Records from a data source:
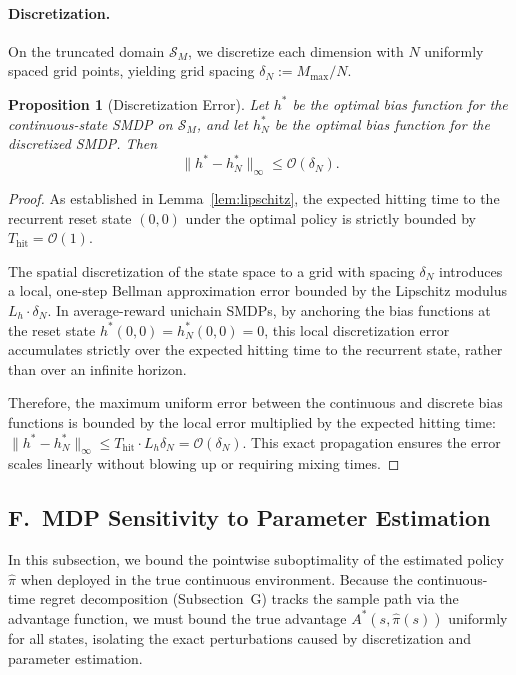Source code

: \documentclass[letterpaper, 10 pt, conference]{IEEEconf}
\newtheorem{proposition}{Proposition}
\newcommand{\what}[1]{\widehat{#1}}
\begin{document}
\paragraph{Discretization.}
On the truncated domain $\mathcal{S}_M$, we discretize each dimension with $N$ uniformly spaced grid points, yielding grid spacing $\delta_N := M_{\max} / N$.

\begin{proposition}[Discretization Error]
    \label{prop:discretization}
    Let $h^*$ be the optimal bias function for the continuous-state SMDP on $\mathcal{S}_M$, and let $h^*_N$ be the optimal bias function for the discretized SMDP. Then
    \begin{equation}
        \|h^* - h^*_N\|_\infty \leq \mathcal{O}(\delta_N).
    \end{equation}
\end{proposition}
\begin{proof}
    As established in Lemma~\ref{lem:lipschitz}, the expected hitting time to the recurrent reset state $(0,0)$ under the optimal policy is strictly bounded by $T_{\mathrm{hit}} = \mathcal{O}(1)$.

    The spatial discretization of the state space to a grid with spacing $\delta_N$ introduces a local, one-step Bellman approximation error bounded by the Lipschitz modulus $L_h \cdot \delta_N$. In average-reward unichain SMDPs, by anchoring the bias functions at the reset state $h^*(0,0) = h^*_N(0,0) = 0$, this local discretization error accumulates strictly over the expected hitting time to the recurrent state, rather than over an infinite horizon.

    Therefore, the maximum uniform error between the continuous and discrete bias functions is bounded by the local error multiplied by the expected hitting time: $\|h^* - h^*_N\|_\infty \le T_{\mathrm{hit}} \cdot L_h \delta_N = \mathcal{O}(\delta_N)$. This exact propagation ensures the error scales linearly without blowing up or requiring mixing times.
\end{proof}


\subsection*{F.~MDP Sensitivity to Parameter Estimation}
\label{sec:app_sensitivity}

In this subsection, we bound the pointwise suboptimality of the estimated policy $\what{\pi}$ when deployed in the true continuous environment. Because the continuous-time regret decomposition (Subsection~G) tracks the sample path via the advantage function, we must bound the true advantage $A^*(s, \what{\pi}(s))$ uniformly for all states, isolating the exact perturbations caused by discretization and parameter estimation.
\end{document}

§ Task requirements:
In the entries above, find every line holding the word "proposition" and copy it out.

§ Solution to this problem:
\newtheorem{proposition}{Proposition}
\begin{proposition}[Discretization Error]
\end{proposition}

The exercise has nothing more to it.